╭─ Material to process

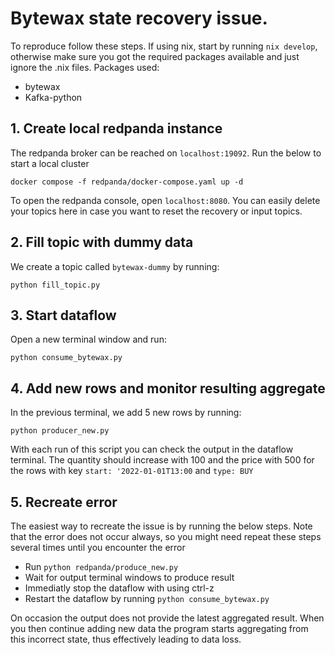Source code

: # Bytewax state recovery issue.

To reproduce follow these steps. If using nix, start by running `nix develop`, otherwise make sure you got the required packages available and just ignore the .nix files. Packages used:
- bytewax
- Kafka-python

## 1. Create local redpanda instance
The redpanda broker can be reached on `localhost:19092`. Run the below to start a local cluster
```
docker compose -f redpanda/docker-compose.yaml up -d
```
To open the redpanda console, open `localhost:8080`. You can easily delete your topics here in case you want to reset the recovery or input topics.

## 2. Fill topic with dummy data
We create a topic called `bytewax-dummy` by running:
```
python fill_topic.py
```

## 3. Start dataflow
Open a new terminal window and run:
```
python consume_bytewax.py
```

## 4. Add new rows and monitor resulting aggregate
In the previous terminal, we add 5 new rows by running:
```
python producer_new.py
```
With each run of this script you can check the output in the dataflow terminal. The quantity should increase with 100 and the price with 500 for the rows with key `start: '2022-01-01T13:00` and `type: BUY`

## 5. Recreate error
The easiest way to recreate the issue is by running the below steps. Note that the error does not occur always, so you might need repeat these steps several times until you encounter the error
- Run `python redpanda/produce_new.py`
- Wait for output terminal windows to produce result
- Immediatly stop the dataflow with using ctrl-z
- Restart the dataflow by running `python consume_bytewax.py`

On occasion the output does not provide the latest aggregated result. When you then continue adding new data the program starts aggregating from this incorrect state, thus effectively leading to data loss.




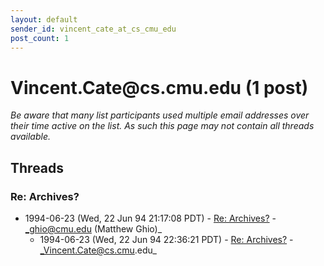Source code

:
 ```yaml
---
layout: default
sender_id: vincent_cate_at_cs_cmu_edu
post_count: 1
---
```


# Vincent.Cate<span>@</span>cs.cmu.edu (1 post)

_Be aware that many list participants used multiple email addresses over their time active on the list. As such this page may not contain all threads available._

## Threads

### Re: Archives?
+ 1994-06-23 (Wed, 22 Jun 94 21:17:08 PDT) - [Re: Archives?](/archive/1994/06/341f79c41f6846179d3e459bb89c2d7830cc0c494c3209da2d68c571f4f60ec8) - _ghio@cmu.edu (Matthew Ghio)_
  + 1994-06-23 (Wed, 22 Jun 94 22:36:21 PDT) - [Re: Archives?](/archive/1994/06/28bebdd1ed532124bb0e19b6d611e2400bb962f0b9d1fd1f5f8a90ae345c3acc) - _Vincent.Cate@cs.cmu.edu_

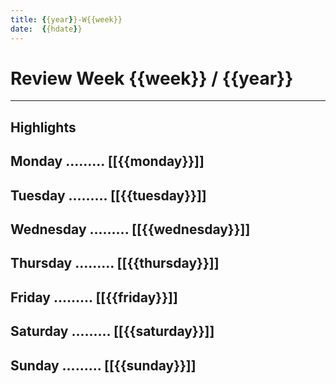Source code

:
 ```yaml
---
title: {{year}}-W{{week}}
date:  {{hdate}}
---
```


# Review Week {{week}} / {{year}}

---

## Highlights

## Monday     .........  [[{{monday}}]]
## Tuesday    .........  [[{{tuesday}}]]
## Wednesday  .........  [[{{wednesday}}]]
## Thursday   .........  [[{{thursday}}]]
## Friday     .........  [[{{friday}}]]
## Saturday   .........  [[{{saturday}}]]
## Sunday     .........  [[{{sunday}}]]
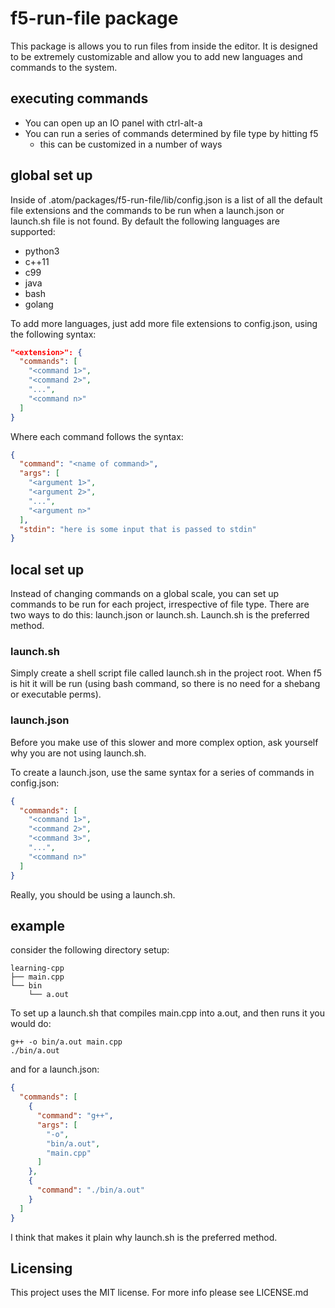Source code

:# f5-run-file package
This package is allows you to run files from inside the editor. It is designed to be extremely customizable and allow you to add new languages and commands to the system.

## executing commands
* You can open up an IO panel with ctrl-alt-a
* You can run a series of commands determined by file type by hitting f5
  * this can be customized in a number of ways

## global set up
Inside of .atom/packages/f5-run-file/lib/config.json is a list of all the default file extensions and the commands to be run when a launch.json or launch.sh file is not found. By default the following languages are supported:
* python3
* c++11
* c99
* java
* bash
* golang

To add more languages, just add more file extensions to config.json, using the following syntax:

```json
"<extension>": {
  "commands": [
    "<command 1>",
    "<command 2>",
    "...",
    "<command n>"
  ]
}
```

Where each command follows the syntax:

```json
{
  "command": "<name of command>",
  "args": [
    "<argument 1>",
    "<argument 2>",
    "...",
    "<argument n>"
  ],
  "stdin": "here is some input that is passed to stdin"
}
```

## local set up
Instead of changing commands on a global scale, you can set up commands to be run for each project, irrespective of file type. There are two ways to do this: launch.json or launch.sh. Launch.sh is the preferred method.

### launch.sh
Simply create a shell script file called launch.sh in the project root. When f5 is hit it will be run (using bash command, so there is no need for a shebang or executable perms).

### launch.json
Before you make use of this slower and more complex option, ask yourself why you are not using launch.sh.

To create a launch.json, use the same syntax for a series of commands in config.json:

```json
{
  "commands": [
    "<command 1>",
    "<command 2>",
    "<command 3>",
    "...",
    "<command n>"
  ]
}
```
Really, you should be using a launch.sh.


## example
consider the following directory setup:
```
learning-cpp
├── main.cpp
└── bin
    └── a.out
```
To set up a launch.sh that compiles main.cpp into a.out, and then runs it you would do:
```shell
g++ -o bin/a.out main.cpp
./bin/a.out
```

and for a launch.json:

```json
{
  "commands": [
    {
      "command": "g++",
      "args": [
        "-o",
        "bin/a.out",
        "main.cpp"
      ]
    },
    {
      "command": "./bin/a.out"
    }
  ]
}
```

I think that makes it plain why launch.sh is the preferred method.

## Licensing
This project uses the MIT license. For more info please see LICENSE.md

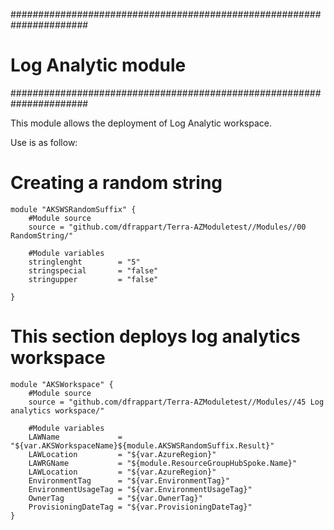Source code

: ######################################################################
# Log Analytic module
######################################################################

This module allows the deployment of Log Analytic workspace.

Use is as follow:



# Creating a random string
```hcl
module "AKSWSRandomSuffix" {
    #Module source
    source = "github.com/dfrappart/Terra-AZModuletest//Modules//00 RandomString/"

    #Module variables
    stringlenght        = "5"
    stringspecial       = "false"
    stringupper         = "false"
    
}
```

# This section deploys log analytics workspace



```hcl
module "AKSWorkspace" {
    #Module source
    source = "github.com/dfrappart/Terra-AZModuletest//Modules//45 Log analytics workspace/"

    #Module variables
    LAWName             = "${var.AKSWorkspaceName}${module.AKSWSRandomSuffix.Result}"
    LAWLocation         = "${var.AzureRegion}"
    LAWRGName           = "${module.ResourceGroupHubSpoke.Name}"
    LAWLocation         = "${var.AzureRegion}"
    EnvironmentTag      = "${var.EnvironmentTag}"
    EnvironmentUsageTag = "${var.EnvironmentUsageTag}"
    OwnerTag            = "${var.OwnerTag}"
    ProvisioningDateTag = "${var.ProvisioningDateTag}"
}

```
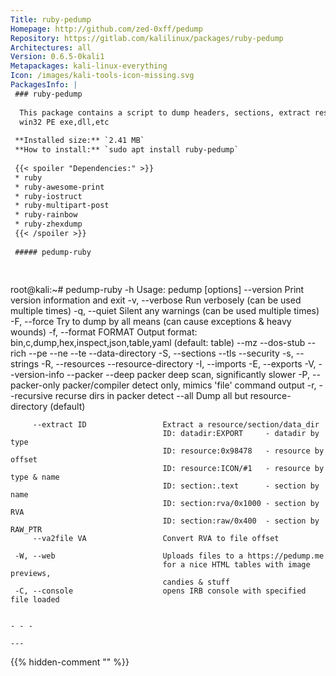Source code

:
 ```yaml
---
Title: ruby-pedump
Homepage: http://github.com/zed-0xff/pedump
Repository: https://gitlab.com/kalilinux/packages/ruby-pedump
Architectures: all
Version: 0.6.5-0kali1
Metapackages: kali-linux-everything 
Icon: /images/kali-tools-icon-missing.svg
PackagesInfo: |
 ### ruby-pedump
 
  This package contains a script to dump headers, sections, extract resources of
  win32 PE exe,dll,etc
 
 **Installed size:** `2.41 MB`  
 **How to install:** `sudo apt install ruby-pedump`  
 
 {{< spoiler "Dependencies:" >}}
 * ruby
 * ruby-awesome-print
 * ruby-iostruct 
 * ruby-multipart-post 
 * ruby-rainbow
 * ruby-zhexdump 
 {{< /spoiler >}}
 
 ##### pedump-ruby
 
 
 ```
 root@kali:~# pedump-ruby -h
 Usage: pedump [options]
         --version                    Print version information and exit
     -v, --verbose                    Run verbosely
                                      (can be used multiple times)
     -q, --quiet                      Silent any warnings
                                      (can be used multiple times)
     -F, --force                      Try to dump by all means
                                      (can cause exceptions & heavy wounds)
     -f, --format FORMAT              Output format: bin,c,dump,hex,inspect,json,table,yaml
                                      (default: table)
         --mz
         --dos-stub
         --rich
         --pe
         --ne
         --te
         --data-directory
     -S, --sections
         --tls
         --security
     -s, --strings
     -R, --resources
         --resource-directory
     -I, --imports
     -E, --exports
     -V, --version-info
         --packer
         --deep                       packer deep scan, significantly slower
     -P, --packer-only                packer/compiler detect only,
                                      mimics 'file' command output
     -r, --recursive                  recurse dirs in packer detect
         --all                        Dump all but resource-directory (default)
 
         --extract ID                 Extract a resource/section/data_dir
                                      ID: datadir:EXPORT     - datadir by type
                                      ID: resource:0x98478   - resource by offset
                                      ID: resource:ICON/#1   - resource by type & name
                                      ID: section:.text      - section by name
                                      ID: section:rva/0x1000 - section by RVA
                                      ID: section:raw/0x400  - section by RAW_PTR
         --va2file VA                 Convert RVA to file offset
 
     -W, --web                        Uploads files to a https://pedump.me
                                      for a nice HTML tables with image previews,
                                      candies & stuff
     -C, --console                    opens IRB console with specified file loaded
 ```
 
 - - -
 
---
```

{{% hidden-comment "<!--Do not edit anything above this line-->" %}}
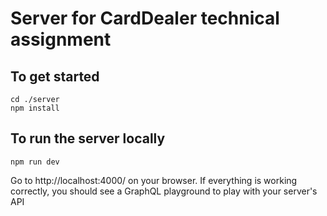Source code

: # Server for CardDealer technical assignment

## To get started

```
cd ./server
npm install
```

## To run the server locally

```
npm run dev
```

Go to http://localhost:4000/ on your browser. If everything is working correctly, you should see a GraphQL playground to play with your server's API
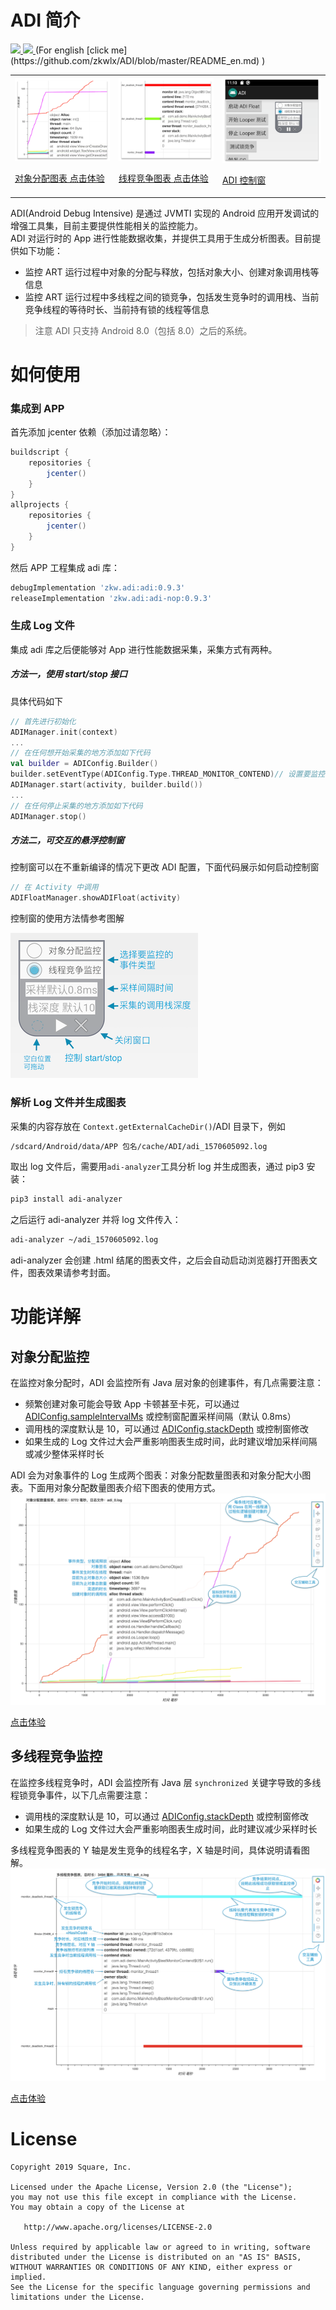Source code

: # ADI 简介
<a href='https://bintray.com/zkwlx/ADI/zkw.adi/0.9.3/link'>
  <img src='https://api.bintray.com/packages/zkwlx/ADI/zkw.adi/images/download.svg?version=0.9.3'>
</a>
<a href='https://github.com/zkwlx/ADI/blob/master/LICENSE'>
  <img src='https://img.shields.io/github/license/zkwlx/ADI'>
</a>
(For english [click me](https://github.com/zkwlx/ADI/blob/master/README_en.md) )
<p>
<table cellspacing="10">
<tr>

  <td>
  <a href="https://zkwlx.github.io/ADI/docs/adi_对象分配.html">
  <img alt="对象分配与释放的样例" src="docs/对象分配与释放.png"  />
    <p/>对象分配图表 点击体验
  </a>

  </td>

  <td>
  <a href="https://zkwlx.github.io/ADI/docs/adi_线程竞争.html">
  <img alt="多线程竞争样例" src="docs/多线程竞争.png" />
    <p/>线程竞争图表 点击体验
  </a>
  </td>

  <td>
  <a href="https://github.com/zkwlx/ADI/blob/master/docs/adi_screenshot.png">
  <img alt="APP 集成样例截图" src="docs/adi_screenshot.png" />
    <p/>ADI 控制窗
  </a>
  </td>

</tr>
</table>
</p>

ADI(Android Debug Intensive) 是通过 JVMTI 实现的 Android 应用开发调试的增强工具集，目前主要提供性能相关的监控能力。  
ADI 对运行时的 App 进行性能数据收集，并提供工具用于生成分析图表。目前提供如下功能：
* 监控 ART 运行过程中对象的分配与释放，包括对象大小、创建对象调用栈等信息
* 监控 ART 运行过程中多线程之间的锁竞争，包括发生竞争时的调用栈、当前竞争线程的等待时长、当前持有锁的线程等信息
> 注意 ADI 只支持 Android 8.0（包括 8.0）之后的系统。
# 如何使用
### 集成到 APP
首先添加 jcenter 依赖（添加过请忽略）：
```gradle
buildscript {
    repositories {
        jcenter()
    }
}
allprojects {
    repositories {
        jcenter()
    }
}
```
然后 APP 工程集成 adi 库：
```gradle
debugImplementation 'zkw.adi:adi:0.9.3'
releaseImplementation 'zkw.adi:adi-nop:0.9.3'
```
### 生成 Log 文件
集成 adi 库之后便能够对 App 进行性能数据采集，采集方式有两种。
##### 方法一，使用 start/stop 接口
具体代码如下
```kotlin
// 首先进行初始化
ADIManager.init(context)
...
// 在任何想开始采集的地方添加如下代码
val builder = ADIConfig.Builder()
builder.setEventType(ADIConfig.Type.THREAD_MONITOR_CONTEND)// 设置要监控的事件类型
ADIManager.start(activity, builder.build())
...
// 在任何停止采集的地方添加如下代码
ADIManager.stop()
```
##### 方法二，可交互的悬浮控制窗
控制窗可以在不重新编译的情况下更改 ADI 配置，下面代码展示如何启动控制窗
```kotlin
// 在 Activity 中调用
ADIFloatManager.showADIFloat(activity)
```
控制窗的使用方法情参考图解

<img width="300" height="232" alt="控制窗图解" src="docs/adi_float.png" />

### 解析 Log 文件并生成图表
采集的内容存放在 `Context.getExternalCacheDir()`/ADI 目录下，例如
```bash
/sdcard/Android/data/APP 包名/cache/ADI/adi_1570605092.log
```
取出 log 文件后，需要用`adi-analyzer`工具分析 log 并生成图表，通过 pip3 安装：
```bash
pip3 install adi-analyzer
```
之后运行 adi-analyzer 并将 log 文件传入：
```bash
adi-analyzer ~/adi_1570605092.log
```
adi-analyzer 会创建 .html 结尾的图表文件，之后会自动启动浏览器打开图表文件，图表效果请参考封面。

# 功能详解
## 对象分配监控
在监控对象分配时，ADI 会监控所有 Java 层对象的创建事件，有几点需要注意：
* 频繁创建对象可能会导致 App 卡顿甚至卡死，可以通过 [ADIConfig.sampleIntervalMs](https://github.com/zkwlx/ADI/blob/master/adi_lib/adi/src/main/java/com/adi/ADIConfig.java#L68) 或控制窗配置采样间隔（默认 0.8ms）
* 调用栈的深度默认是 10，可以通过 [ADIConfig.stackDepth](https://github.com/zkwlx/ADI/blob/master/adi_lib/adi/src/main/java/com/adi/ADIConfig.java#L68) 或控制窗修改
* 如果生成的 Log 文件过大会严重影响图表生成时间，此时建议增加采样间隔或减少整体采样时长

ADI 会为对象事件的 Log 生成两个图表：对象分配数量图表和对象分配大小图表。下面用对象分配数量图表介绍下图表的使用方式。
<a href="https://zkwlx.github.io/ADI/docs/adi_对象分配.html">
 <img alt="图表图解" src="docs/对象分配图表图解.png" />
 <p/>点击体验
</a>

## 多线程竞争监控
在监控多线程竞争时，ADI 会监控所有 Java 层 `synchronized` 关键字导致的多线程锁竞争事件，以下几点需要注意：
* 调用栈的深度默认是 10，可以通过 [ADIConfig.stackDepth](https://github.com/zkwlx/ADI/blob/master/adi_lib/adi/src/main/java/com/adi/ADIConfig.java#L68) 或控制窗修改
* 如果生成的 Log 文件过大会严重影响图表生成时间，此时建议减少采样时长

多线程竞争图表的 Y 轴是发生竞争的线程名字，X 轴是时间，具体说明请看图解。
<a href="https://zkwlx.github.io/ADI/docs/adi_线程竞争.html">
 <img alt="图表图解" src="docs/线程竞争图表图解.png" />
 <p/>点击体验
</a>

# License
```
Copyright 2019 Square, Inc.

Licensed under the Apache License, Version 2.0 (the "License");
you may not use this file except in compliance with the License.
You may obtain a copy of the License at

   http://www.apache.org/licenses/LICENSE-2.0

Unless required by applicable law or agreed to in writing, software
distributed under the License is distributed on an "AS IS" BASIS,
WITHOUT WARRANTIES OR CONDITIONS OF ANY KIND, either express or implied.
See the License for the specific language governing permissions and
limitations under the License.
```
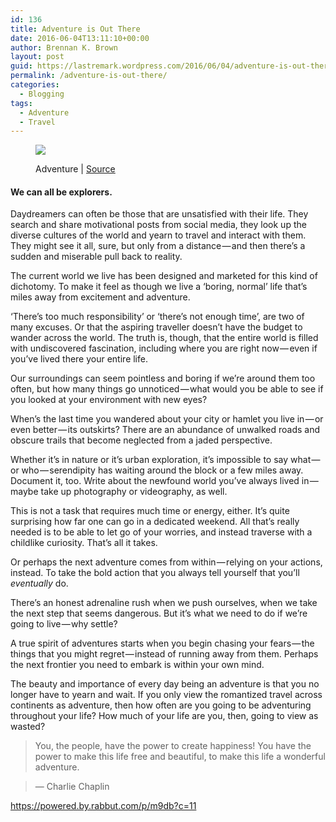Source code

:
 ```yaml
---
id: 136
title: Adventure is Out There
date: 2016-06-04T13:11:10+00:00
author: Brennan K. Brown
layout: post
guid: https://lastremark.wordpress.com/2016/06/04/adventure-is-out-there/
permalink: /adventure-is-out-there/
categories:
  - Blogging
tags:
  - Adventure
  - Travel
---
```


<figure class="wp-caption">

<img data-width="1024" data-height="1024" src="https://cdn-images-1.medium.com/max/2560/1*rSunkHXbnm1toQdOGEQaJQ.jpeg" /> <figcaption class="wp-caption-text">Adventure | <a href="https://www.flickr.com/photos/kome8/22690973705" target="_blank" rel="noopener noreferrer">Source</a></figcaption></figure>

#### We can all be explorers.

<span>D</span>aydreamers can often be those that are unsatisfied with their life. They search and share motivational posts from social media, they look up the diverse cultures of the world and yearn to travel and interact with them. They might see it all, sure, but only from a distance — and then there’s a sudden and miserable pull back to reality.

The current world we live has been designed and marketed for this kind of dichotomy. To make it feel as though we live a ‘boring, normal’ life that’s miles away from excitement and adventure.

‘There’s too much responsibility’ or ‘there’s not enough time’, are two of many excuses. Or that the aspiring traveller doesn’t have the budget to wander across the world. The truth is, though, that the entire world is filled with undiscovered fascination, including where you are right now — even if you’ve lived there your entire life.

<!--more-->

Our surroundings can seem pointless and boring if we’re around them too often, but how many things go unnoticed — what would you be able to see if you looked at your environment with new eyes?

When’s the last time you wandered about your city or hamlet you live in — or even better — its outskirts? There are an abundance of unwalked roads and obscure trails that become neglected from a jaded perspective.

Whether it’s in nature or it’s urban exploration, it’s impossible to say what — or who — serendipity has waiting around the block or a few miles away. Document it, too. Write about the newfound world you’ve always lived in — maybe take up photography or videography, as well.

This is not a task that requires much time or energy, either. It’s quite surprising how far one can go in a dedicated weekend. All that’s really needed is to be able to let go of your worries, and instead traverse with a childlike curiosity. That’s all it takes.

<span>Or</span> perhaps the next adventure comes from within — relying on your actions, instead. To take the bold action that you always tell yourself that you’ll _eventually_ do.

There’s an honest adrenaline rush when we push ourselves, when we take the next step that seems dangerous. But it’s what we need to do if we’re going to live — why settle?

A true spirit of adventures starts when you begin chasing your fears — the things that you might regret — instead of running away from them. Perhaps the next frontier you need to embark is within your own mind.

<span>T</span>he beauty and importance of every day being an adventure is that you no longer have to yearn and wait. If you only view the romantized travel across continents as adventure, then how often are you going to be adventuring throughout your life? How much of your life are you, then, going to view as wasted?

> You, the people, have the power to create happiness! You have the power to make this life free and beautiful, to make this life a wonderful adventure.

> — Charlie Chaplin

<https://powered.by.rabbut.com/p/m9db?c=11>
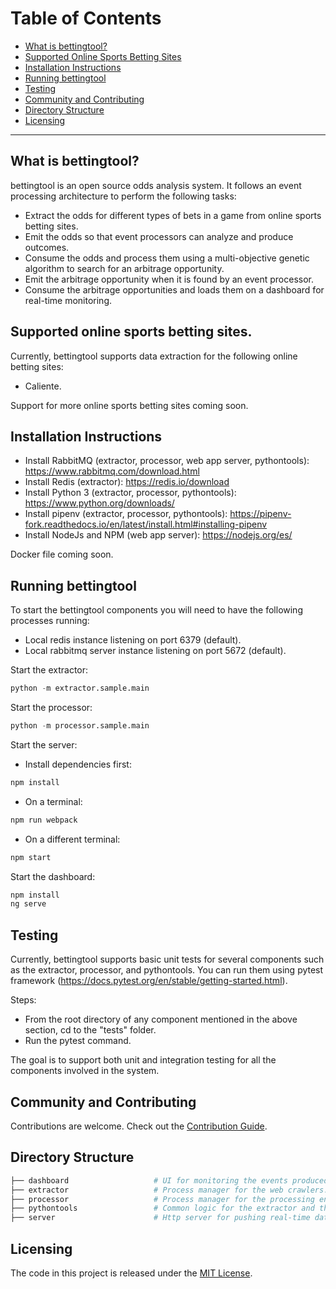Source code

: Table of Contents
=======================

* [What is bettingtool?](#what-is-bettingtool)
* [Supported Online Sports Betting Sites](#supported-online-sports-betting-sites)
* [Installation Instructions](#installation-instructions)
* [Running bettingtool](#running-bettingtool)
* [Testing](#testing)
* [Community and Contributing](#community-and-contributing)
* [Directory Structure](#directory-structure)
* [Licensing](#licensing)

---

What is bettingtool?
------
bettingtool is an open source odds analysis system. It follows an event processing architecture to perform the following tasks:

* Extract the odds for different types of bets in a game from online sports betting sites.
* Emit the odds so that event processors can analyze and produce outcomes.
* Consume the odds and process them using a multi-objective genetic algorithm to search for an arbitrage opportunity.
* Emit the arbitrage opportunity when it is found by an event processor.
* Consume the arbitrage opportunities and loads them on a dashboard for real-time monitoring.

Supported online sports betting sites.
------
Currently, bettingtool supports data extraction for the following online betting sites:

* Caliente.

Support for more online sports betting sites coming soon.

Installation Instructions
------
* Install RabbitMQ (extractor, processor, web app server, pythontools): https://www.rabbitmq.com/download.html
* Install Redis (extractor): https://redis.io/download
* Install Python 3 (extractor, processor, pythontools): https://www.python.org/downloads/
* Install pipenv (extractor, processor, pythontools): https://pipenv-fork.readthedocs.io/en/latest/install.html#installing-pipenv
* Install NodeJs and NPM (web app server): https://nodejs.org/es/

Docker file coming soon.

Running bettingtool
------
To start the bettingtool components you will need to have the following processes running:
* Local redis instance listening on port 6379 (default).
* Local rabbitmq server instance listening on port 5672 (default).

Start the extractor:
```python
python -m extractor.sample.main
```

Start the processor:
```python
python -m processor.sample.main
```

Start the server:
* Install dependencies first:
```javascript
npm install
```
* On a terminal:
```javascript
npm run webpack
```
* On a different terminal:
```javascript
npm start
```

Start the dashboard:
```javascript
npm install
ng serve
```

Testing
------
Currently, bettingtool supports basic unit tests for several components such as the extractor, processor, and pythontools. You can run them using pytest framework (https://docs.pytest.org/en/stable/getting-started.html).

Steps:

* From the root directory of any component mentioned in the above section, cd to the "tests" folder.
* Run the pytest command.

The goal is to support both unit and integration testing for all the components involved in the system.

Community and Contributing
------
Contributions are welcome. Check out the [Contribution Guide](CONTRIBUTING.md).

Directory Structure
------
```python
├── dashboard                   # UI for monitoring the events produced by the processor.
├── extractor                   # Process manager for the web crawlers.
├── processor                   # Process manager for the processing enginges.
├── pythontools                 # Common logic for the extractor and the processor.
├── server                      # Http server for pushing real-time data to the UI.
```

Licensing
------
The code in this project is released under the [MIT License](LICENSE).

╰─

> [What the task asks]: Filter the data, keeping only the lines that contain "pythontools".

> [Result]:
* Install RabbitMQ (extractor, processor, web app server, pythontools): https://www.rabbitmq.com/download.html
* Install Python 3 (extractor, processor, pythontools): https://www.python.org/downloads/
* Install pipenv (extractor, processor, pythontools): https://pipenv-fork.readthedocs.io/en/latest/install.html#installing-pipenv
Currently, bettingtool supports basic unit tests for several components such as the extractor, processor, and pythontools. You can run them using pytest framework (https://docs.pytest.org/en/stable/getting-started.html).
├── pythontools                 # Common logic for the extractor and the processor.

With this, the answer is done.